# Problem statement:
Look for the word "documentation" in the entries and copy each line where it appears.

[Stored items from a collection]
--- START ---

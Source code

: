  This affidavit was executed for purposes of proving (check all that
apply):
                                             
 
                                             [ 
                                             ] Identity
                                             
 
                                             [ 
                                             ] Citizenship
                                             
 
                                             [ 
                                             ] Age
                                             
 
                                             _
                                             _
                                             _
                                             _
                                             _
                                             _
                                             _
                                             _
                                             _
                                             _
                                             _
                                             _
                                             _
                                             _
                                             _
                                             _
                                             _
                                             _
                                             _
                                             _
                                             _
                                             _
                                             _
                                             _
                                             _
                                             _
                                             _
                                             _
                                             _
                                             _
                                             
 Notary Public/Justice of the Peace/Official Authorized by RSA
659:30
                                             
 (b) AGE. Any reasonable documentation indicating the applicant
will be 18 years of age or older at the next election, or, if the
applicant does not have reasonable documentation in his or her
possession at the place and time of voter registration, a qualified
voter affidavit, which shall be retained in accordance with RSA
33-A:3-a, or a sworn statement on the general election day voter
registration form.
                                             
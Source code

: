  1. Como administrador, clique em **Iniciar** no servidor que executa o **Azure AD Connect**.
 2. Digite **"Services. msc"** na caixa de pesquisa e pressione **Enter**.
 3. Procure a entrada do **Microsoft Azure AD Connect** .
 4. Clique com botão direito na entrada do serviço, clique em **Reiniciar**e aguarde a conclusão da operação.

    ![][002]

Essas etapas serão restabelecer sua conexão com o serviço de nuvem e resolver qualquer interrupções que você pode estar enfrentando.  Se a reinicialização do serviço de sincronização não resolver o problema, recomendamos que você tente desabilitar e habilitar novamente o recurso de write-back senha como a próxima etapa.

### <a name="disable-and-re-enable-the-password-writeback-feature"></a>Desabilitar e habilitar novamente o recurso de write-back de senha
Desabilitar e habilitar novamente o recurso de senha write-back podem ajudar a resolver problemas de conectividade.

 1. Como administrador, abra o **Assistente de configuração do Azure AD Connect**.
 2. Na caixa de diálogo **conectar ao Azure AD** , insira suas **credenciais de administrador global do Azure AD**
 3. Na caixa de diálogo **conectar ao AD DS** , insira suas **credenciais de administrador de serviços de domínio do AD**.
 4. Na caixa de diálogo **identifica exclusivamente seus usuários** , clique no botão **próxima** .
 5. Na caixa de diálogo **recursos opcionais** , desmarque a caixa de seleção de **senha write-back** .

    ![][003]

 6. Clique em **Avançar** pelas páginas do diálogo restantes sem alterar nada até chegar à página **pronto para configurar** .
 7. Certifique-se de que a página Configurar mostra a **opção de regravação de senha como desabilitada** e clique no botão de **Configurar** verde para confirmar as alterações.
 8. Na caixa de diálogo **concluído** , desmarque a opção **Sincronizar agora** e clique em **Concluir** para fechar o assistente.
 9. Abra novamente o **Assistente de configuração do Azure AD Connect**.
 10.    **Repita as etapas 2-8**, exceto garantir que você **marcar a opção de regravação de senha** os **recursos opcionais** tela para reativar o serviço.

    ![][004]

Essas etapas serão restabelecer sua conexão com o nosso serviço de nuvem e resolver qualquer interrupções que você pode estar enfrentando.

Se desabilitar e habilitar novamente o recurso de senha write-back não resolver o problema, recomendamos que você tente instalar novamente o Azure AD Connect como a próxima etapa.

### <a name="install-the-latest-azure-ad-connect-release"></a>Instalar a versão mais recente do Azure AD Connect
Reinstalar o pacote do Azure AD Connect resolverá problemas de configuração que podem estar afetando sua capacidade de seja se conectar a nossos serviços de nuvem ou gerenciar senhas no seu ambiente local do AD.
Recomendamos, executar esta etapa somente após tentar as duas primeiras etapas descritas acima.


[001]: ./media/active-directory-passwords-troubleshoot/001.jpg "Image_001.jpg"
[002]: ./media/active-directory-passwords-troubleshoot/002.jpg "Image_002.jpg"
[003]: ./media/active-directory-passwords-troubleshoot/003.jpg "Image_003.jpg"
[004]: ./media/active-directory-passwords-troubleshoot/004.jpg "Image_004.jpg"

--- END ---

# Task solution:
 (b) AGE. Any reasonable documentation indicating the applicant
applicant does not have reasonable documentation in his or her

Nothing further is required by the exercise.